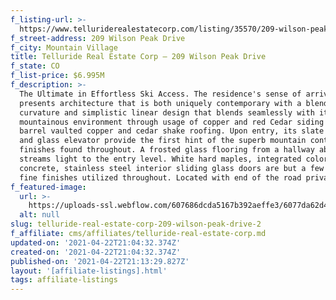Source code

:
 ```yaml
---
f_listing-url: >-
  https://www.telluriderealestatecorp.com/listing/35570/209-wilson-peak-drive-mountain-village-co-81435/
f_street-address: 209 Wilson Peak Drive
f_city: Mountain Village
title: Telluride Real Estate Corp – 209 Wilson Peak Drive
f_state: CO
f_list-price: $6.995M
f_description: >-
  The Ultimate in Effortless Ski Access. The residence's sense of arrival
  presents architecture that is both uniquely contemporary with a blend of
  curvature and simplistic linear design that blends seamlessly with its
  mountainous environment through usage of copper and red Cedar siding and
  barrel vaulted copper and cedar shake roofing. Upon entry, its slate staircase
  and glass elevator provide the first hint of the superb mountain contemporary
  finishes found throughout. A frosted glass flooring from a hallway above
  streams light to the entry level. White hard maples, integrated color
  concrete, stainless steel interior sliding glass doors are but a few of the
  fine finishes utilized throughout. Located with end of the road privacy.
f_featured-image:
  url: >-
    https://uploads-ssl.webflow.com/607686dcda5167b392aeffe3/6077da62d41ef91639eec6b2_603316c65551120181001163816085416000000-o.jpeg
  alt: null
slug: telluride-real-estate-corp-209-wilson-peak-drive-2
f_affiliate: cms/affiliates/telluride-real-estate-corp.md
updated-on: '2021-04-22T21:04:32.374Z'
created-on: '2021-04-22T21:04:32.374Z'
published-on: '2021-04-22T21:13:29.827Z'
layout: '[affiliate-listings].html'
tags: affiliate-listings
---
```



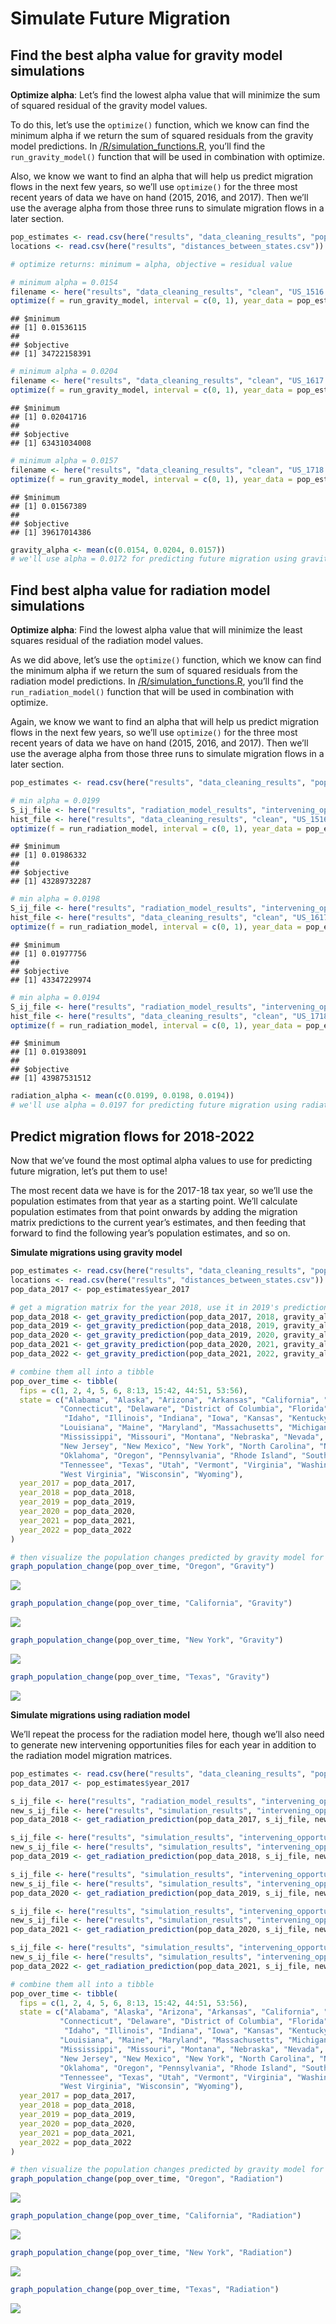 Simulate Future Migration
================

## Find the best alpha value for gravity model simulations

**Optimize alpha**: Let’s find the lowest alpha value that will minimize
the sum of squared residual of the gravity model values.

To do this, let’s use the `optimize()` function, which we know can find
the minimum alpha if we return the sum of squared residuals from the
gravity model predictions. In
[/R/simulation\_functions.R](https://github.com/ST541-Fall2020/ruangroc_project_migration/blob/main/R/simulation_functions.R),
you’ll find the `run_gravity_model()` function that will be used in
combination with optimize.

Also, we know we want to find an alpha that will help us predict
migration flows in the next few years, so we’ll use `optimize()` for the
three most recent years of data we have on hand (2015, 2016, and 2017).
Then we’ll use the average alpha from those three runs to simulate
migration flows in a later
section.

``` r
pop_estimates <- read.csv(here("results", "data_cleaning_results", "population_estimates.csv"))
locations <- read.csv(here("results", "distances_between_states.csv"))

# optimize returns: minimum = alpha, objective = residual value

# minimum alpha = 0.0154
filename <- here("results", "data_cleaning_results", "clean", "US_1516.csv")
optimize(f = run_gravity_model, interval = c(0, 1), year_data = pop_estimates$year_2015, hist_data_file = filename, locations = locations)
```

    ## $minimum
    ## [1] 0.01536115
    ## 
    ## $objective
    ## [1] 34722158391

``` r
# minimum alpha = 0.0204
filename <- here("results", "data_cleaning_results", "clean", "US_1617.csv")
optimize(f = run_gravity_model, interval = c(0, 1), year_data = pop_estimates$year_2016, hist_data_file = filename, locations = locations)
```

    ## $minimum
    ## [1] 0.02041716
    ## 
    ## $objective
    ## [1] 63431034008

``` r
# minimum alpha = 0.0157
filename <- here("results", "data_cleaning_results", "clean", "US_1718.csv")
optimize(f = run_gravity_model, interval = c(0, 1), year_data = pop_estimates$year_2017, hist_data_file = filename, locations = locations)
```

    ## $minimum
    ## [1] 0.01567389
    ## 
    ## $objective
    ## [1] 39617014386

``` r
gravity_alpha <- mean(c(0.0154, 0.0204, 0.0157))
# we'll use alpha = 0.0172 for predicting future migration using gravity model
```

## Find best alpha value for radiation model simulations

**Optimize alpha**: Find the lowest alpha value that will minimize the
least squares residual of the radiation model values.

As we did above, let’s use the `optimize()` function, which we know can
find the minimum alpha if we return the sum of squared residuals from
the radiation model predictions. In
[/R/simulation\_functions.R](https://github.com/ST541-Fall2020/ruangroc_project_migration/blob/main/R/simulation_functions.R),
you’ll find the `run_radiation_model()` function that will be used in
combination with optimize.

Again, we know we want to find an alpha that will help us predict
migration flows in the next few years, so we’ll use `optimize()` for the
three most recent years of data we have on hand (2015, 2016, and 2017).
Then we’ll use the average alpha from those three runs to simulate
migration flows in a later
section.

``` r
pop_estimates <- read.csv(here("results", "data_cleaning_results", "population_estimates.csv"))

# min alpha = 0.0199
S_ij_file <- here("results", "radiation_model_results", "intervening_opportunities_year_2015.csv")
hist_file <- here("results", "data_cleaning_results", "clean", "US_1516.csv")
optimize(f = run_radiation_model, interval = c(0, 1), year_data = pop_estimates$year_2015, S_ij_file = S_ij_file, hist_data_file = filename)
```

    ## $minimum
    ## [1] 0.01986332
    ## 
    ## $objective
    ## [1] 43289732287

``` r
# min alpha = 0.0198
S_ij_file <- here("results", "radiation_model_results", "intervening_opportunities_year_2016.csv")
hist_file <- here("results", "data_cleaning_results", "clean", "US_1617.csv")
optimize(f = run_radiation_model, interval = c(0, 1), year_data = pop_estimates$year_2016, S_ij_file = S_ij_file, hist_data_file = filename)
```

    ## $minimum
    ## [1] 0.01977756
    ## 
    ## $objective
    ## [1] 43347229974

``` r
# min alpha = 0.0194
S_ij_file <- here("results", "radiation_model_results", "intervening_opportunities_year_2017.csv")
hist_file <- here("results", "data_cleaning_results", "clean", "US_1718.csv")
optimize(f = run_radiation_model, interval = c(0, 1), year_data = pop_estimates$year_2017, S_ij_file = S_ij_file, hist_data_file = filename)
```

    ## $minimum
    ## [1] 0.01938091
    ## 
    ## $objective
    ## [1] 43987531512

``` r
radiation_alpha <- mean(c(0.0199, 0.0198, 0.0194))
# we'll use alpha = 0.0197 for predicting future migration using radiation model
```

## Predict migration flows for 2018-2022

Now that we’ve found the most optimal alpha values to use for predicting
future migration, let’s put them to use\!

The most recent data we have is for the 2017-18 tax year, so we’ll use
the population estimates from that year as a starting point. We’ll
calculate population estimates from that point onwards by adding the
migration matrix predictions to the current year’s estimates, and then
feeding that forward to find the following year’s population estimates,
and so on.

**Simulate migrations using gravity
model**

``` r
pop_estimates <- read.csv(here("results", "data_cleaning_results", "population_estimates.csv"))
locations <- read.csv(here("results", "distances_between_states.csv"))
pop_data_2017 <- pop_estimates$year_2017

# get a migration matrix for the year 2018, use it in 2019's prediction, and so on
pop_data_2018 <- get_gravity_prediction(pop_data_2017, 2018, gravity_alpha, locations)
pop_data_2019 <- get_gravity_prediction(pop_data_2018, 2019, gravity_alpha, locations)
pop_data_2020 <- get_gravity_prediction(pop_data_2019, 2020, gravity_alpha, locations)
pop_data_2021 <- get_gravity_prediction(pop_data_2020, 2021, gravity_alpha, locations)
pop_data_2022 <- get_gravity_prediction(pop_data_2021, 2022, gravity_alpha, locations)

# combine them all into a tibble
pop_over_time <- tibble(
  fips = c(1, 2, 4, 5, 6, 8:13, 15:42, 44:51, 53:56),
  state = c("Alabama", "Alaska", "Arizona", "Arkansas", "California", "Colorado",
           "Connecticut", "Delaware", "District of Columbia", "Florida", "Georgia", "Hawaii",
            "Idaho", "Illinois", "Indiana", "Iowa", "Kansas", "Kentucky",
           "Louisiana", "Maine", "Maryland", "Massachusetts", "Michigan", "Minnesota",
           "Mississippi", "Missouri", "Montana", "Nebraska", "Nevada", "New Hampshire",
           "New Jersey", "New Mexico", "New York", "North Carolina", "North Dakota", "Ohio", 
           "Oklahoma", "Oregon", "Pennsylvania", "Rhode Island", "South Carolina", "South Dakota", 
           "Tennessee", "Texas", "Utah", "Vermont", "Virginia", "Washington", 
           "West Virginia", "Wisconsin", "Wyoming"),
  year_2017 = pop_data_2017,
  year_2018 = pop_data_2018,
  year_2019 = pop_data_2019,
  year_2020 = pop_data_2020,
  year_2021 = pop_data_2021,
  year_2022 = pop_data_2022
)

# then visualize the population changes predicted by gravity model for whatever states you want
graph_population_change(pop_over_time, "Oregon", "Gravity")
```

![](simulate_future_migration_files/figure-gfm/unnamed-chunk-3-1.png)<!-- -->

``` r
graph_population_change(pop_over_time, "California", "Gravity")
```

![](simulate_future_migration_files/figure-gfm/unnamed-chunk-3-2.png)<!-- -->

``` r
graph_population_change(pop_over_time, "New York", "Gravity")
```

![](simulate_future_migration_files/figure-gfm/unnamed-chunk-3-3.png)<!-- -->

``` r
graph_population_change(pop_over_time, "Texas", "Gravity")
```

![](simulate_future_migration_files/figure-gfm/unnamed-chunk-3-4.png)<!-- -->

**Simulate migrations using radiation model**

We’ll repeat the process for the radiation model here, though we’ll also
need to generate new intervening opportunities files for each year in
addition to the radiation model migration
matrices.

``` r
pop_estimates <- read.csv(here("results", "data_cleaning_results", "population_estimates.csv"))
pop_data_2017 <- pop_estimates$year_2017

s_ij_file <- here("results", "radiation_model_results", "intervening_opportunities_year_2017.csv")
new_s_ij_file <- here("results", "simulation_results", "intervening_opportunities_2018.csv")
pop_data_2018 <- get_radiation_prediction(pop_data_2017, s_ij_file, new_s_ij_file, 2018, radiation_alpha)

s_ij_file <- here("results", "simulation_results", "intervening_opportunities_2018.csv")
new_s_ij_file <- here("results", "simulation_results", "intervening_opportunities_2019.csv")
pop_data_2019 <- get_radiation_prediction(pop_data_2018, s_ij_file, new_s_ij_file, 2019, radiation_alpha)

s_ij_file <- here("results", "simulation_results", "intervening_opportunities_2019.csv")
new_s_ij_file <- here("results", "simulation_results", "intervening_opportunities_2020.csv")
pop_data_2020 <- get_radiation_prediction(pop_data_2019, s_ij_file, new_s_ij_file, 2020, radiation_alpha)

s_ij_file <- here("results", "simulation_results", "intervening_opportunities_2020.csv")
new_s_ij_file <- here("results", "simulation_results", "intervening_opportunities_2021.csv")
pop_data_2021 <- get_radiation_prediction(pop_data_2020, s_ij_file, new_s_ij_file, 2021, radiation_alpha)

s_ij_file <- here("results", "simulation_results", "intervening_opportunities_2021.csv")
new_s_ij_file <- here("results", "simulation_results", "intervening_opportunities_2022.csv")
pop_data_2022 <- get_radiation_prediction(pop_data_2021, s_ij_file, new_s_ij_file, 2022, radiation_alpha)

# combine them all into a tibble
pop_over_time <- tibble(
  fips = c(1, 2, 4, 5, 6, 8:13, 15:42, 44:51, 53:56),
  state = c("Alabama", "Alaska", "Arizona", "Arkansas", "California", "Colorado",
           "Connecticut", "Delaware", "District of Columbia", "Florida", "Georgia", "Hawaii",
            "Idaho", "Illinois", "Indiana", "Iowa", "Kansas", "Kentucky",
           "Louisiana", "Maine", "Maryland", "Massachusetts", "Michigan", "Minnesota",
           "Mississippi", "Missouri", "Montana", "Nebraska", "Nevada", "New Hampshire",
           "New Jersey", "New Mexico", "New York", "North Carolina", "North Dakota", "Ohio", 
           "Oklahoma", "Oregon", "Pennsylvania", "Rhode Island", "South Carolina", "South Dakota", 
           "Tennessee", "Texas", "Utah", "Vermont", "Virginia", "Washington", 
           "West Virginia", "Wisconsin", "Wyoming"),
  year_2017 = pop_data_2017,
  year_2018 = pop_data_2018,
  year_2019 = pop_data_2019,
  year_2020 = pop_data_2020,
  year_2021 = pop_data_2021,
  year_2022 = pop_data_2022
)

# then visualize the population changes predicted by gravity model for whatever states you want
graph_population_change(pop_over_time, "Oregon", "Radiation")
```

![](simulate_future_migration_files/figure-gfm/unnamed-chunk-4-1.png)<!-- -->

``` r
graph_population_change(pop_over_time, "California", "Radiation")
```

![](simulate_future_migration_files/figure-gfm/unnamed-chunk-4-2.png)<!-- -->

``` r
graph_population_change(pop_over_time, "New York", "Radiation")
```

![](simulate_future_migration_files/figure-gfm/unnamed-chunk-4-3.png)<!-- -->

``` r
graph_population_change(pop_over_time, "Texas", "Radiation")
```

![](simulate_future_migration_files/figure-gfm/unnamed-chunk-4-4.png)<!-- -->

Required work - Scan the listing above for the word "Oregon" and show each line where it is found.

Response box -
           "Oklahoma", "Oregon", "Pennsylvania", "Rhode Island", "South Carolina", "South Dakota", 
graph_population_change(pop_over_time, "Oregon", "Gravity")
           "Oklahoma", "Oregon", "Pennsylvania", "Rhode Island", "South Carolina", "South Dakota", 
graph_population_change(pop_over_time, "Oregon", "Radiation")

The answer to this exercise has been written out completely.